**What to produce**
Within the listing below, count the lines that have the string "distribution". Answer with that number only.

**Supplied data**
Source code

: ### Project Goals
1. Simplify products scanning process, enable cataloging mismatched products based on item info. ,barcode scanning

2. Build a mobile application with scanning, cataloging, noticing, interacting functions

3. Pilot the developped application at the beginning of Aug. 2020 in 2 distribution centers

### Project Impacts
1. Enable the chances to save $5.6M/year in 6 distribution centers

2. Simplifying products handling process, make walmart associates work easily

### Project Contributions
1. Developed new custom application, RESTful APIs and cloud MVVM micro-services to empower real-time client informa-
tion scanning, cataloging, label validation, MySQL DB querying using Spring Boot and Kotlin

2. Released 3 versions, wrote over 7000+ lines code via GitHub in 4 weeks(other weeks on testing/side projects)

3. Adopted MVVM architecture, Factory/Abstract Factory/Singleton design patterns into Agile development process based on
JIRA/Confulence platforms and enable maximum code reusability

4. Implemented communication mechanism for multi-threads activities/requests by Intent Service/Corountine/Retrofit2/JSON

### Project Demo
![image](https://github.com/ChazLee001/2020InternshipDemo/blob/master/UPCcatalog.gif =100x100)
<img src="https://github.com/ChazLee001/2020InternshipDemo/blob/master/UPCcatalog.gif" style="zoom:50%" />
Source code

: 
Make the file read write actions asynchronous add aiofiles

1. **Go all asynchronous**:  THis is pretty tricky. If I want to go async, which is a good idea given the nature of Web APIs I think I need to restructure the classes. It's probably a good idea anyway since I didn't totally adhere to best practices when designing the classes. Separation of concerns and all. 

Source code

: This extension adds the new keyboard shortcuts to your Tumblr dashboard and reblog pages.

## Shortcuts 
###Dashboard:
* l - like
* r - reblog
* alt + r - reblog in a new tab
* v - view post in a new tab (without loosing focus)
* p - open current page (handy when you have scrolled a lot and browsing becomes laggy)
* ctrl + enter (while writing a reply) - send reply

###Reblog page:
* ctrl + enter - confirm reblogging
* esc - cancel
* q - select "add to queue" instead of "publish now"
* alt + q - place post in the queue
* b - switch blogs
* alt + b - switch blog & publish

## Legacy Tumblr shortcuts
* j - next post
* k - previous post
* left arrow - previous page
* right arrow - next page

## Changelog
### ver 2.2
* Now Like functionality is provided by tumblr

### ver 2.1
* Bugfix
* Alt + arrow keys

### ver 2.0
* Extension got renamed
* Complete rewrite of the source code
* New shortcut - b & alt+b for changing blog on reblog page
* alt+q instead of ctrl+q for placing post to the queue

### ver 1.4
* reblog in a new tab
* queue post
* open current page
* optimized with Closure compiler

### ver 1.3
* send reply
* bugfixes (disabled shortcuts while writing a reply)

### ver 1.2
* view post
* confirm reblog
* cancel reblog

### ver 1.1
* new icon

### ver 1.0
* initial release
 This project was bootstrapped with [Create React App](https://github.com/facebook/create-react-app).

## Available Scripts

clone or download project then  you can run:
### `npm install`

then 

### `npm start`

**Your response**
2